[Start of Attachment]
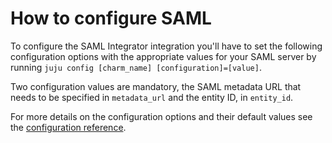 # How to configure SAML

To configure the SAML Integrator integration you'll have to set the following configuration options with the appropriate values for your SAML server by running `juju config [charm_name] [configuration]=[value]`.

Two configuration values are mandatory, the SAML metadata URL that needs to be specified in `metadata_url` and the entity ID, in `entity_id`.

For more details on the configuration options and their default values see the [configuration reference](https://charmhub.io/saml-integrator/configure).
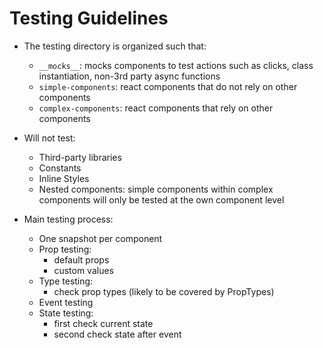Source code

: # Testing Guidelines

- The testing directory is organized such that:
  - `__mocks__`: mocks components to test actions such as clicks, class instantiation, non-3rd party async functions
  - `simple-components`: react components that do not rely on other components
  - `complex-components`: react components that rely on other components

- Will not test:
  - Third-party libraries
  - Constants
  - Inline Styles
  - Nested components: simple components within complex components will only be tested at the own component level

- Main testing process:
  - One snapshot per component
  - Prop testing:
    - default props
    - custom values
  - Type testing:
    - check prop types (likely to be covered by PropTypes)
  - Event testing
  - State testing:
    - first check current state
    - second check state after event
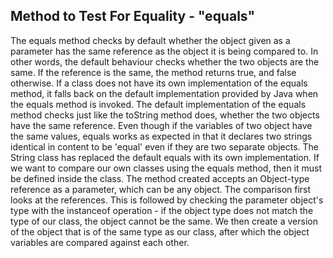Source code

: ## Method to Test For Equality - "equals"
The equals method checks by default whether the object given as a parameter has the same reference as the object it is being compared to. In other words, the default behaviour checks whether the two objects are the same. If the reference is the same, the method returns true, and false otherwise.
If a class does not have its own implementation of the equals method,  it falls back on the default implementation provided by Java when the equals method is invoked. The default implementation of the equals method checks just like the toString method does, whether the two objects have the same reference.
Even though if the variables of two object have the same values, equals works as expected in that it declares two strings identical in content to be 'equal' even if they are two separate objects. The String class has replaced the default equals with its own implementation.
If we want to compare our own classes using the equals method, then it must be defined inside the class. The method created accepts an Object-type reference as a parameter, which can be any object. The comparison first looks at the references. This is followed by checking the parameter object's type with the instanceof operation - if the object type does not match the type of our class, the object cannot be the same. We then create a version of the object that is of the same type as our class, after which the object variables are compared against each other.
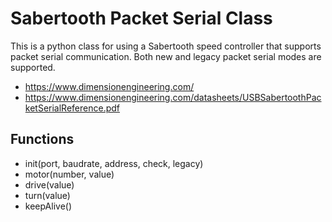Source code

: Sabertooth Packet Serial Class
==============================

This is a python class for using a Sabertooth speed controller that supports packet serial communication. Both new and legacy packet serial modes are supported.

* https://www.dimensionengineering.com/
* https://www.dimensionengineering.com/datasheets/USBSabertoothPacketSerialReference.pdf

Functions 
---------

* init(port, baudrate, address, check, legacy)
* motor(number, value)
* drive(value)
* turn(value)
* keepAlive()


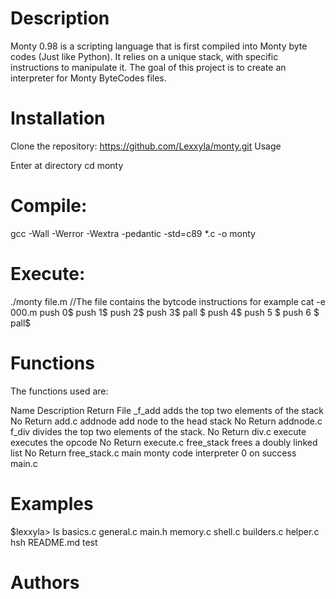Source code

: # Description
Monty 0.98 is a scripting language that is first compiled into Monty byte codes (Just like Python). It relies on a unique stack, with specific instructions to manipulate it. The goal of this project is to create an interpreter for Monty ByteCodes files.

# Installation

Clone the repository:
https://github.com/Lexxyla/monty.git
Usage

Enter at directory
cd monty
# Compile:
gcc -Wall -Werror -Wextra -pedantic -std=c89 *.c -o monty
# Execute:
./monty file.m
//The file contains the bytcode instructions for example 
cat -e 000.m
push 0$
push 1$
push 2$
  push 3$
                   pall    $
push 4$
    push 5    $
      push    6        $
pall$
# Functions

The functions used are:

Name	Description	Return	File
_f_add	adds the top two elements of the stack	No Return	add.c
addnode	add node to the head stack	No Return	addnode.c
f_div	divides the top two elements of the stack.	No Return	div.c
execute	executes the opcode	No Return	execute.c
free_stack	frees a doubly linked list	No Return	free_stack.c
main	monty code interpreter	0 on success	main.c
# Examples

$lexxyla> ls
basics.c    general.c  main.h  memory.c   shell.c
builders.c  helper.c   hsh          README.md  test
# Authors
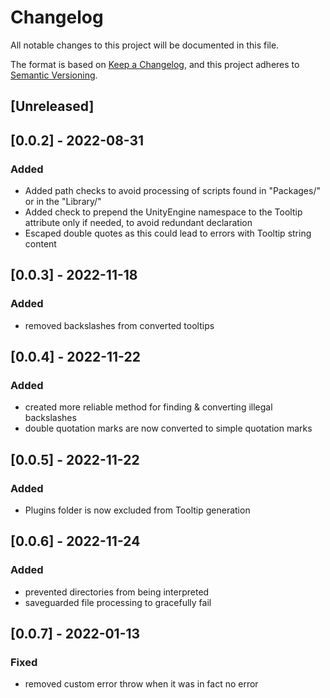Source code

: # Changelog
All notable changes to this project will be documented in this file.

The format is based on [Keep a Changelog](https://keepachangelog.com/en/1.0.0/),
and this project adheres to [Semantic Versioning](https://semver.org/spec/v2.0.0.html).

## [Unreleased]

## [0.0.2] - 2022-08-31
### Added
- Added path checks to avoid processing of scripts found in "Packages/" or in the "Library/"
- Added check to prepend the UnityEngine namespace to the Tooltip attribute only if needed, to avoid redundant declaration
- Escaped double quotes as this could lead to errors with Tooltip string content

## [0.0.3] - 2022-11-18
### Added
- removed backslashes from converted tooltips

## [0.0.4] - 2022-11-22
### Added
- created more reliable method for finding & converting illegal backslashes
- double quotation marks are now converted to simple quotation marks

## [0.0.5] - 2022-11-22
### Added
- Plugins folder is now excluded from Tooltip generation

## [0.0.6] - 2022-11-24
### Added
- prevented directories from being interpreted
- saveguarded file processing to gracefully fail

## [0.0.7] - 2022-01-13
### Fixed
- removed custom error throw when it was in fact no error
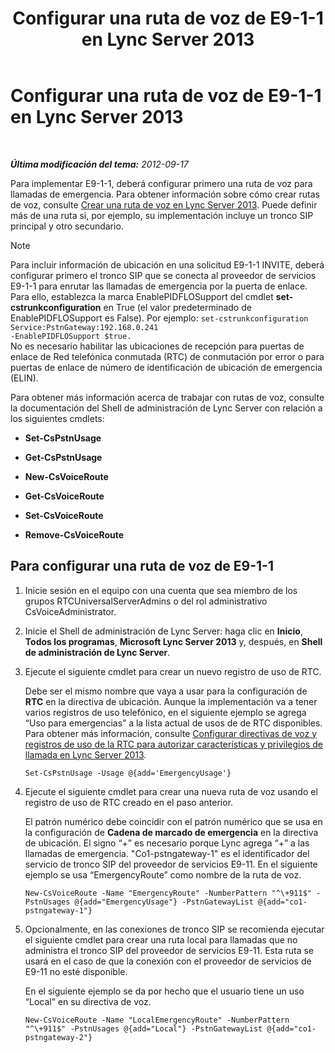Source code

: ﻿---
title: Configurar una ruta de voz de E9-1-1 en Lync Server 2013
TOCTitle: Configurar una ruta de voz de E9-1-1 en Lync Server 2013
ms:assetid: 6933b840-0e7b-4509-ae43-bc9065677547
ms:mtpsurl: https://technet.microsoft.com/es-es/library/Gg398496(v=OCS.15)
ms:contentKeyID: 48275539
ms.date: 01/07/2017
mtps_version: v=OCS.15
ms.translationtype: HT
---

# Configurar una ruta de voz de E9-1-1 en Lync Server 2013

 

_**Última modificación del tema:** 2012-09-17_

Para implementar E9-1-1, deberá configurar primero una ruta de voz para llamadas de emergencia. Para obtener información sobre cómo crear rutas de voz, consulte [Crear una ruta de voz en Lync Server 2013](lync-server-2013-create-a-voice-route.md). Puede definir más de una ruta si, por ejemplo, su implementación incluye un tronco SIP principal y otro secundario.


> [!NOTE]
> Para incluir información de ubicación en una solicitud E9-1-1 INVITE, deberá configurar primero el tronco&nbsp;SIP que se conecta al proveedor de servicios E9-1-1 para enrutar las llamadas de emergencia por la puerta de enlace. Para ello, establezca la marca EnablePIDFLOSupport del cmdlet <STRONG>set-cstrunkconfiguration</STRONG> en True (el valor predeterminado de EnablePIDFLOSupport es False). Por ejemplo: <CODE>set-cstrunkconfiguration Service:PstnGateway:192.168.0.241 -EnablePIDFLOSupport $true.</CODE><BR>No es necesario habilitar las ubicaciones de recepción para puertas de enlace de Red telefónica conmutada (RTC) de conmutación por error o para puertas de enlace de número de identificación de ubicación de emergencia (ELIN).



Para obtener más información acerca de trabajar con rutas de voz, consulte la documentación del Shell de administración de Lync Server con relación a los siguientes cmdlets:

  - **Set-CsPstnUsage**

  - **Get-CsPstnUsage**

  - **New-CsVoiceRoute**

  - **Get-CsVoiceRoute**

  - **Set-CsVoiceRoute**

  - **Remove-CsVoiceRoute**

## Para configurar una ruta de voz de E9-1-1

1.  Inicie sesión en el equipo con una cuenta que sea miembro de los grupos RTCUniversalServerAdmins o del rol administrativo CsVoiceAdministrator.

2.  Inicie el Shell de administración de Lync Server: haga clic en **Inicio**, **Todos los programas**, **Microsoft Lync Server 2013** y, después, en **Shell de administración de Lync Server**.

3.  Ejecute el siguiente cmdlet para crear un nuevo registro de uso de RTC.
    
    Debe ser el mismo nombre que vaya a usar para la configuración de **RTC** en la directiva de ubicación. Aunque la implementación va a tener varios registros de uso telefónico, en el siguiente ejemplo se agrega “Uso para emergencias” a la lista actual de usos de de RTC disponibles. Para obtener más información, consulte [Configurar directivas de voz y registros de uso de la RTC para autorizar características y privilegios de llamada en Lync Server 2013](lync-server-2013-configuring-voice-policies-and-pstn-usage-records-to-authorize-calling-features-and-privileges.md).
    
        Set-CsPstnUsage -Usage @{add='EmergencyUsage'}

4.  Ejecute el siguiente cmdlet para crear una nueva ruta de voz usando el registro de uso de RTC creado en el paso anterior.
    
    El patrón numérico debe coincidir con el patrón numérico que se usa en la configuración de **Cadena de marcado de emergencia** en la directiva de ubicación. El signo “+” es necesario porque Lync agrega “+” a las llamadas de emergencia. "Co1-pstngateway-1" es el identificador del servicio de tronco SIP del proveedor de servicios E9-11. En el siguiente ejemplo se usa “EmergencyRoute” como nombre de la ruta de voz.
    
        New-CsVoiceRoute -Name "EmergencyRoute" -NumberPattern "^\+911$" -PstnUsages @{add="EmergencyUsage"} -PstnGatewayList @{add="co1-pstngateway-1"}

5.  Opcionalmente, en las conexiones de tronco SIP se recomienda ejecutar el siguiente cmdlet para crear una ruta local para llamadas que no administra el tronco SIP del proveedor de servicios E9-11. Esta ruta se usará en el caso de que la conexión con el proveedor de servicios de E9-11 no esté disponible.
    
    En el siguiente ejemplo se da por hecho que el usuario tiene un uso “Local” en su directiva de voz.
    
        New-CsVoiceRoute -Name "LocalEmergencyRoute" -NumberPattern "^\+911$" -PstnUsages @{add="Local"} -PstnGatewayList @{add="co1-pstngateway-2"}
[End of Attachment]
Show all lines in the entries above where the string "being" appears.

The equals method checks by default whether the object given as a parameter has the same reference as the object it is being compared to. In other words, the default behaviour checks whether the two objects are the same. If the reference is the same, the method returns true, and false otherwise.
- prevented directories from being interpreted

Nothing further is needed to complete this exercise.